(MATERIAL SHOWN begins)

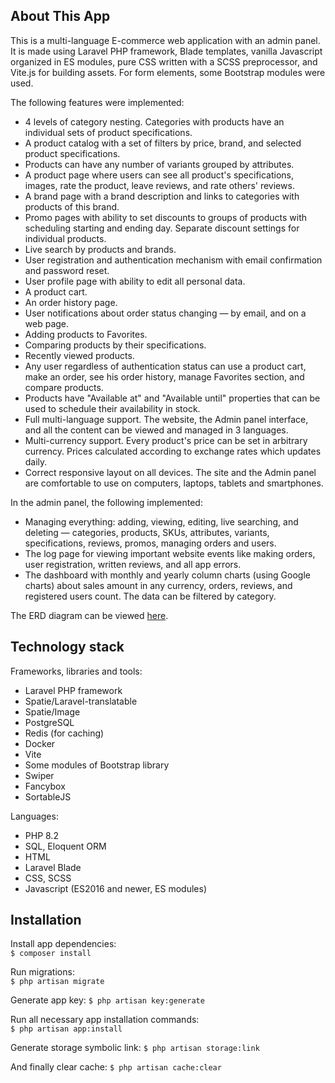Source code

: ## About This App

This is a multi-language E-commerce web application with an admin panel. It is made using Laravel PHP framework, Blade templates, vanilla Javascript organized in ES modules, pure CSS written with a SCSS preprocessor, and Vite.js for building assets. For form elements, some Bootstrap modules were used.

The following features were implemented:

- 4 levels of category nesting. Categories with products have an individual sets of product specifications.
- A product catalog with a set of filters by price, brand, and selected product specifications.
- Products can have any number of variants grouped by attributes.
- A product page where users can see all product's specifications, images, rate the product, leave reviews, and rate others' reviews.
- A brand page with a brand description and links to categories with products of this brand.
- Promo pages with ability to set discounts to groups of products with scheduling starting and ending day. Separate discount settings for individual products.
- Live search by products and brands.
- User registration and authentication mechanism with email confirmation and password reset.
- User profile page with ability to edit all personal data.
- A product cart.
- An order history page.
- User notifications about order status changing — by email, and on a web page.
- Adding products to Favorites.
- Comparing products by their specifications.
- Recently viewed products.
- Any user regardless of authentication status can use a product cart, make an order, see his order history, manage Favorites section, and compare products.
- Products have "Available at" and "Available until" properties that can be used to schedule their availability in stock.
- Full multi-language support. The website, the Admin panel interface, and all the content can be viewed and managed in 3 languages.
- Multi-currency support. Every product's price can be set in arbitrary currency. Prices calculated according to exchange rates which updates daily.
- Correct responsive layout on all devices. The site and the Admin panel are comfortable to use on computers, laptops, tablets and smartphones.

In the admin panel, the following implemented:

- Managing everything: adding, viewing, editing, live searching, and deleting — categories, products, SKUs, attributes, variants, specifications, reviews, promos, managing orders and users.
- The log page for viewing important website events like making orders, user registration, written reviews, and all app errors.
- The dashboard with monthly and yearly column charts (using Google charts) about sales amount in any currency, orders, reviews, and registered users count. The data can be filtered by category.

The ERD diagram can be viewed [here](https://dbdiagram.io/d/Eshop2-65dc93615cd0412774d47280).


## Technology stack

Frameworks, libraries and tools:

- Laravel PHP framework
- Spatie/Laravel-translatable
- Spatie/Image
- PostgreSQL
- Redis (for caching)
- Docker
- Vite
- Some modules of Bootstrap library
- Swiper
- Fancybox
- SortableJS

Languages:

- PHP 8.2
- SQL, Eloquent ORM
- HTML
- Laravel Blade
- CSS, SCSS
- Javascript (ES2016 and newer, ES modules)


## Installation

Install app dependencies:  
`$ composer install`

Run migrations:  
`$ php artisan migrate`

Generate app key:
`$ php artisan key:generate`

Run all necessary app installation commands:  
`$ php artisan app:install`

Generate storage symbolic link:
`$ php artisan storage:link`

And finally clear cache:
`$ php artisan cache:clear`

(MATERIAL SHOWN ends)

INSTRUCTIONS FOR THE TASK:
Write out exactly the lines that fall from the line with "- An order history page." to the line with "- Multi-currency support." in the records above, keeping both ends.

EXERCISE RESULT:
- An order history page.
- User notifications about order status changing — by email, and on a web page.
- Adding products to Favorites.
- Comparing products by their specifications.
- Recently viewed products.
- Any user regardless of authentication status can use a product cart, make an order, see his order history, manage Favorites section, and compare products.
- Products have "Available at" and "Available until" properties that can be used to schedule their availability in stock.
- Full multi-language support. The website, the Admin panel interface, and all the content can be viewed and managed in 3 languages.
- Multi-currency support. Every product's price can be set in arbitrary currency. Prices calculated according to exchange rates which updates daily.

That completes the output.